No canal do DCPC no Youtube, é possível conferir os vídeos, feitos por crianças típicas e atípicas. Entre eles, o de Luís. “Ele escreveu uma história falando dos seus sentimentos e atitudes. Depois desenhou e narrou a história. Foi incrível poder entender suas atitudes através dessa animação. Até porque é a linguagem que as crianças mais entendem”, conta Vitor, que criou o projeto em 2016 ao lado de Gilberto Barroso, o Giba, presidente do DCPC.

A iniciativa se tornou parte da plataforma finlandesa HundrED, que mapeia inovações em educação. “Percebe que tudo o que foi criado para o universo infantil foi criado por adultos? Cinema, teatro, livros etc. nós mudamos isso. Estamos dando voz às crianças”, diz Vitor. O DCPC tem também um curso de animação 2D.“Criamos uma nova plataforma, para que fez o curso é quiser colaborar com a gente é só se inscrever, fazer um teste e começar a colaborar”, explica o diretor.

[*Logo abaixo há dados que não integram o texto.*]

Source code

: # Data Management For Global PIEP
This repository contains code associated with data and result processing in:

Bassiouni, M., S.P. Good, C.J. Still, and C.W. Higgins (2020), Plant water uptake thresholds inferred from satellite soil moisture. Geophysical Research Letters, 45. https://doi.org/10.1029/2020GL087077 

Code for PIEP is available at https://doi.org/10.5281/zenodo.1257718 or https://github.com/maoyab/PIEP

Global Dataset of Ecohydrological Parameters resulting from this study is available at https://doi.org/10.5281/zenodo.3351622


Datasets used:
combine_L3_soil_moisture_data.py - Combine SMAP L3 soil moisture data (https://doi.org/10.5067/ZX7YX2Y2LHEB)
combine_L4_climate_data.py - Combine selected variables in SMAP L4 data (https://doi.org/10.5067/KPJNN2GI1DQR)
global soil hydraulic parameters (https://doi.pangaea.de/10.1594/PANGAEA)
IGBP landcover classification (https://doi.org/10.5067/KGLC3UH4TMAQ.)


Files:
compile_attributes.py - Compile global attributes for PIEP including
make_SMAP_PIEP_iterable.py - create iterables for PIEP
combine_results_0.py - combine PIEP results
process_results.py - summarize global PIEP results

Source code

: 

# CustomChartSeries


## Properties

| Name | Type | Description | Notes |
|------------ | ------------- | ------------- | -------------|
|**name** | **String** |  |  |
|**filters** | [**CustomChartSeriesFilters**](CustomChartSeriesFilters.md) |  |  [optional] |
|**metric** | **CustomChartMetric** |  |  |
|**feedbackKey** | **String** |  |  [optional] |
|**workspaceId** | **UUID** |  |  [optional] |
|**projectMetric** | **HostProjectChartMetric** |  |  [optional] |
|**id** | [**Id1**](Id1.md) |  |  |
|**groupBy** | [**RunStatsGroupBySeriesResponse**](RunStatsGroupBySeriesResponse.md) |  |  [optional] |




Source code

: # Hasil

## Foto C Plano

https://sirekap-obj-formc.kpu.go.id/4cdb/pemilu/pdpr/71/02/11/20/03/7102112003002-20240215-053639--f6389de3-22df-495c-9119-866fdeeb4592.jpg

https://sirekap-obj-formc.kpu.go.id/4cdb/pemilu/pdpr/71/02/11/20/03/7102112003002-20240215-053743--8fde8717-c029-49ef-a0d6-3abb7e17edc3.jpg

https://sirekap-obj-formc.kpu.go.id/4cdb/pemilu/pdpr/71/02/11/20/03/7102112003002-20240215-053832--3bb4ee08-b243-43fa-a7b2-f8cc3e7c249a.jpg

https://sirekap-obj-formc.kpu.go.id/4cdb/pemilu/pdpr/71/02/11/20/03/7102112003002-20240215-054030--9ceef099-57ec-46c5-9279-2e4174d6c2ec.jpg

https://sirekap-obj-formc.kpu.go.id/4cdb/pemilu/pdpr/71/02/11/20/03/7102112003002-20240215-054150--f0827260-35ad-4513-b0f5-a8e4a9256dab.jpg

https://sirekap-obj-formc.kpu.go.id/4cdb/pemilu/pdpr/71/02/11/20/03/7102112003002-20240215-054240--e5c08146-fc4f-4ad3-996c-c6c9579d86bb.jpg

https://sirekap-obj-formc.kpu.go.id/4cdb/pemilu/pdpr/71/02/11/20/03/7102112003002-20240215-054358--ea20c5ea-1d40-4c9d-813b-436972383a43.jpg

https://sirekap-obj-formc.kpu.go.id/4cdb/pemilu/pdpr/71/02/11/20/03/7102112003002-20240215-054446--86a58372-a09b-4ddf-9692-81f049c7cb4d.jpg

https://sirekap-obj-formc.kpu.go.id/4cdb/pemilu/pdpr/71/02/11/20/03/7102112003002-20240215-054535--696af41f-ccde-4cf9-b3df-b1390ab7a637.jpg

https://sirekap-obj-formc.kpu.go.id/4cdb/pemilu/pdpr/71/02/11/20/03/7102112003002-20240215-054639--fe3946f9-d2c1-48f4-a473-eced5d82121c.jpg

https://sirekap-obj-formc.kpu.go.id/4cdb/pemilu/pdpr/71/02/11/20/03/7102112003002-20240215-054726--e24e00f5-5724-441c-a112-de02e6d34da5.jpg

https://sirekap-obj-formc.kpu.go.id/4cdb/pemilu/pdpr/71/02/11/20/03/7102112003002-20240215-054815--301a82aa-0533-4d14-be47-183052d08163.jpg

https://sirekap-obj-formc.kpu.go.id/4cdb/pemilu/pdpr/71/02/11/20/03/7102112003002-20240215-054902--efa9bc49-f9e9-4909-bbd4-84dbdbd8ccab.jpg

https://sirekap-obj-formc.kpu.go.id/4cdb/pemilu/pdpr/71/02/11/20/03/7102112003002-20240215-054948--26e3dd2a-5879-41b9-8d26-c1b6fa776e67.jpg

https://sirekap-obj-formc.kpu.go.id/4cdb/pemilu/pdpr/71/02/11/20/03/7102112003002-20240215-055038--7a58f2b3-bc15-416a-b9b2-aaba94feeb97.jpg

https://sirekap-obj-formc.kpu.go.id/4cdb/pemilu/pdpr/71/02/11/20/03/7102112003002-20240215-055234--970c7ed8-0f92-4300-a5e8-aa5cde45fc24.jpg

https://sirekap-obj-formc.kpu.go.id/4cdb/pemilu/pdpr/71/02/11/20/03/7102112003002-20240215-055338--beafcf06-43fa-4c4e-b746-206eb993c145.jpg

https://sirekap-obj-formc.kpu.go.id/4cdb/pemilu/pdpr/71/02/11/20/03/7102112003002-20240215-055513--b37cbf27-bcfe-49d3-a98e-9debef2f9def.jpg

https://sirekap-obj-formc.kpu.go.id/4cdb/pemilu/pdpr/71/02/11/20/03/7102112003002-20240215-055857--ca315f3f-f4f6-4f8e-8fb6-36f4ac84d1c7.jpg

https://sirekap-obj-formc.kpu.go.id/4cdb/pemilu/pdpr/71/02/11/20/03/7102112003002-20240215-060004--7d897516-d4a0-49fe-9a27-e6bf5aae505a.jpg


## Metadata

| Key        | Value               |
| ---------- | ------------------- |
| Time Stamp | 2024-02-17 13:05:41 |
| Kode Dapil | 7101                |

A história de Luis chamou atenção até mesmo de uma das principais referências em educação do planeta, Andreas Schleicher, diretor de educação da OCDE (Organização para a Cooperação e Desenvolvimento Econômico). Um dos vídeos, produzido uma outra criança autista chamou a atenção de Vitor. “Uma menina com autismo severo desenhou a personagem principal com olhos vermelhos. Achei maravilhoso, pois sei que ela imaginou a personagem sofrendo na história.”

Outros vídeos mostram como irmãos de autistas lidam com frustrações e se divertem junto com eles

Entre as dezenas de vídeos já produzidos com o apoio do projeto, estão dois produzidos por crianças que são irmãs de autistas. “Viver com o Juninho é como colher girassóis: um dia de cada vez”, conta a narradora de “A Caixa”, irmã de um garoto autista. Uma vez, Juninho ganhou o presente, mas gostou mesmo da caixa e preferiu ficar dentro dela a brincar com a irmã.

 

O outro se chama “Meu Irmão Tem Autismo”, criado por um outro garoto também chamado Luís, irmão de Pedro, que tem autismo de nível 3. “Para mim, ele é normal. Para outras pessoas, pode até parecer bizarro”, conta o garoto. “Por exemplo, quando estamos de público as pessoas não entendem o Pedro, e começa a cochichar: ‘Ele tem algum problema? Nossa, o que acontece com ele? Ficou tão bravo’”.

Os olhares de estranheza direcionados aos autistas e seus familiares geram tamanho desconforto que uma quadrinista sul-coreana Keum Suk Gendry-Kim quis retratar essa realidade em seu trabalho. Em um curso de música, Keum conheceu Jun, um músico autista considerado um prodígio do pansori – tradicional gênero musical coreano. Ela conta que ficou imaginando como seria para a família lidar com isso, já que ela mesma ficou marcada pelos olhares apesar da pouca convivência.

Luís conta que conviver com seu irmão Pedro pode ser difícil, mas também inclui cenas inusitadas

Na HQ “Jun”, ela conta a história do músico a partir justamente do olhar da irmã mais nova dele, Yun-Seon. Assim como Luís diz em seu vídeo, para Yun-Seon, Jun é apenas uma pessoa normal. Luis nos conta que muitas vezes acontecem situações divertidas. Pedro, irmão dele, tem algumas estereotipias, que são comportamentos repetitivos usados como forma de lidar com a sobrecarga sensorial. Ele costuma fazer alguns barulhos com a boca, o que já gerou situações engraçadas.

“Uma vez com minha mãe, o Pedro e eu estávamos na fila de imigração. Foi bastante tempo e o Pedro resolveu fazer o efeito sonoro: ring, ring [como de um telefone]. Na seqüência, um homem veio e disse: ‘Lady, pessoas com necessidades especiais naquela fila’. E a fila era bem menor. Foi muito engraçado porque pareceu que o Pedro deu um telefonema ao agente: ring, ring.”

Luís conta também que passa por situações difíceis por conta do comportamento do irmão. Pedro precisa fazer alguns rituais e se não faz, grita muito, conta Luís. Houve uma época em que ele só dormia após apertar ininterruptamente botões imaginários na parede.

“Rituais são ruins. Porque fazem com que o Pedro pense que precisa fazer estas ações sem sentido e isso afasta ele de nós.” Luís diz que às vezes gostaria de ter outro irmão que não fizesse rituais, que não o envergonhe em público e com quem pudesse brincar junto. No entanto, ele conclui algo que podemos relacionar ao conceito de neurodiversidade.

Compreender a neurodiversidade é aceitar que cada ser humano tem uma composição neurológica e que todas elas devem ser aceitas

Registrado pela primeira vez pela socióloga australiana Judy Singer, o termo neurodiversidade abarca todas as composições neurológicas humanas. Assim como a natureza é biodiversa, formada por rosas, girafas ou microorganismo invisíveis, a humanidade é neurodiversa, formada por uma gama infinita de composições cerebrais que inclui pessoas típicas e atípicas.

A ideia de neurodiversidade pensa o autismo como mais uma característica neurológica humana, ou seja, algo que não precisa de cura, mas aceitação. Assim como diz Luís: “Mesmo o Pedro sendo algumas vezes difícil, ele também é divertido e também me ensina coisas importantes sobre a vida, como entender que cada um é de um jeito”.